#### Activity
Please read the records below and return each line holding the string "object".

#### Data excerpts
- Opening Delimiter -
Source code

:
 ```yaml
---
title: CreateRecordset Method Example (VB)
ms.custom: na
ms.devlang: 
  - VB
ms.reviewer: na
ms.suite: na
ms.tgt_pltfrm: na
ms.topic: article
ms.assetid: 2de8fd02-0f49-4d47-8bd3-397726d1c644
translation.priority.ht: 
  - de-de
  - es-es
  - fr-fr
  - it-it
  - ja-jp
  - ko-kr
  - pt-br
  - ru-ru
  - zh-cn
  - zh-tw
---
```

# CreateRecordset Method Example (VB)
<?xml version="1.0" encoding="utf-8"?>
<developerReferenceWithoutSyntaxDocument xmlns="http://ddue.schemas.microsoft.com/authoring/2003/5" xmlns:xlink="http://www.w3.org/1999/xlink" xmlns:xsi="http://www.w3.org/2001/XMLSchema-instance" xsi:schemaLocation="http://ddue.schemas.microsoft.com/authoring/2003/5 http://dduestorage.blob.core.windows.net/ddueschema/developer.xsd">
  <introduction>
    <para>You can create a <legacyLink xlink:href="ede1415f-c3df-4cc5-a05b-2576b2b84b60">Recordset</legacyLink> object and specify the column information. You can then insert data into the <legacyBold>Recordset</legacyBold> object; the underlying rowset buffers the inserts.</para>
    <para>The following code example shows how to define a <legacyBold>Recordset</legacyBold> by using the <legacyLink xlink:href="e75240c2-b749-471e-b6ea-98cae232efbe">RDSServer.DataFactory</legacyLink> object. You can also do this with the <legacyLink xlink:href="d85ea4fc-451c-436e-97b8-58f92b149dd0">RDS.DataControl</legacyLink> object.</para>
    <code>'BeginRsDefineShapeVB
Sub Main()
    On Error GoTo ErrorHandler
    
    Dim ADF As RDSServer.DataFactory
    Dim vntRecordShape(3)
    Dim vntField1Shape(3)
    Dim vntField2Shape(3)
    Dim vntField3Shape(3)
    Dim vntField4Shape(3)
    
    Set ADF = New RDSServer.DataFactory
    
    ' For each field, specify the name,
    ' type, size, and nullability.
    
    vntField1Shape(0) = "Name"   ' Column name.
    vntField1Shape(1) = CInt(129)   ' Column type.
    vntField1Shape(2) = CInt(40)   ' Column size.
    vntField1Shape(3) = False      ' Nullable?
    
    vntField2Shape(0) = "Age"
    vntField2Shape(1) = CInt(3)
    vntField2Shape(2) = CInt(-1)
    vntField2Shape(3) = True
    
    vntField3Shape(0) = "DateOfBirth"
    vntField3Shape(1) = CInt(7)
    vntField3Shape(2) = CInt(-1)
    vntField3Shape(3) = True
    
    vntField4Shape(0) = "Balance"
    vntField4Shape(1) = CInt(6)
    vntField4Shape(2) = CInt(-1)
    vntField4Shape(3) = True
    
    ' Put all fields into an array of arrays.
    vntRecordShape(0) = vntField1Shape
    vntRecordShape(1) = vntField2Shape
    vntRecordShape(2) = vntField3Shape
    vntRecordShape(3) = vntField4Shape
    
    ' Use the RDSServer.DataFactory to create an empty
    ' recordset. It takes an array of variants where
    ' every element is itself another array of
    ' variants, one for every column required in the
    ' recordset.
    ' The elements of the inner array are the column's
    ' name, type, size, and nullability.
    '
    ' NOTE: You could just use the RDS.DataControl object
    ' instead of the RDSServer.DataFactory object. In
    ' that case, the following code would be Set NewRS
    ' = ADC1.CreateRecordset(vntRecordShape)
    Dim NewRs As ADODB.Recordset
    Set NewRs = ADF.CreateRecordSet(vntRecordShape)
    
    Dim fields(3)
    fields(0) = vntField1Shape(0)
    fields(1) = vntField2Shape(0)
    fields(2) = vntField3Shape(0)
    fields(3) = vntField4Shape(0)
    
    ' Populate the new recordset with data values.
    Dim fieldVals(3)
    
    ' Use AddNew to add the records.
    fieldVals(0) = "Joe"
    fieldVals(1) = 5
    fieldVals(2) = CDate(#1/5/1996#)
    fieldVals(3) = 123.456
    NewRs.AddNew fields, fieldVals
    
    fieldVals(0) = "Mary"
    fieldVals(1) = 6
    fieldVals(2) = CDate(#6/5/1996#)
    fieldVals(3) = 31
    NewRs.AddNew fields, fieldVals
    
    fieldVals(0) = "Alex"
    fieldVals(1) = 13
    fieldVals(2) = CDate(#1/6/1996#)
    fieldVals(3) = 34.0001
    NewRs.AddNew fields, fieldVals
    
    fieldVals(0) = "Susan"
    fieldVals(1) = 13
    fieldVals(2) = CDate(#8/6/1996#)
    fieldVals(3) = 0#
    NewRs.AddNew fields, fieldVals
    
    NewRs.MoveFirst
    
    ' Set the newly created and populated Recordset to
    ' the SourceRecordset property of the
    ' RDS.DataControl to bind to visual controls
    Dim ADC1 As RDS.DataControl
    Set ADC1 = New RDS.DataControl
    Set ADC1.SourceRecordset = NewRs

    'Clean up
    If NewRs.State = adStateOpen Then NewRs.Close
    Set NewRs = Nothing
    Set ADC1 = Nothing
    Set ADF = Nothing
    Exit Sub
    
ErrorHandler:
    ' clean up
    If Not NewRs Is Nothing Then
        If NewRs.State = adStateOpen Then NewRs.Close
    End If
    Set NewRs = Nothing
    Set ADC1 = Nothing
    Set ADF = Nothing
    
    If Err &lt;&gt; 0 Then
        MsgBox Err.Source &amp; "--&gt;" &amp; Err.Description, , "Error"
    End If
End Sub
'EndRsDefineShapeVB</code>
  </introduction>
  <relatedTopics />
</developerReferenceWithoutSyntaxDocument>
- Closing Delimiter -
#### Problem solution
    <para>You can create a <legacyLink xlink:href="ede1415f-c3df-4cc5-a05b-2576b2b84b60">Recordset</legacyLink> object and specify the column information. You can then insert data into the <legacyBold>Recordset</legacyBold> object; the underlying rowset buffers the inserts.</para>
    <para>The following code example shows how to define a <legacyBold>Recordset</legacyBold> by using the <legacyLink xlink:href="e75240c2-b749-471e-b6ea-98cae232efbe">RDSServer.DataFactory</legacyLink> object. You can also do this with the <legacyLink xlink:href="d85ea4fc-451c-436e-97b8-58f92b149dd0">RDS.DataControl</legacyLink> object.</para>
    ' NOTE: You could just use the RDS.DataControl object
    ' instead of the RDSServer.DataFactory object. In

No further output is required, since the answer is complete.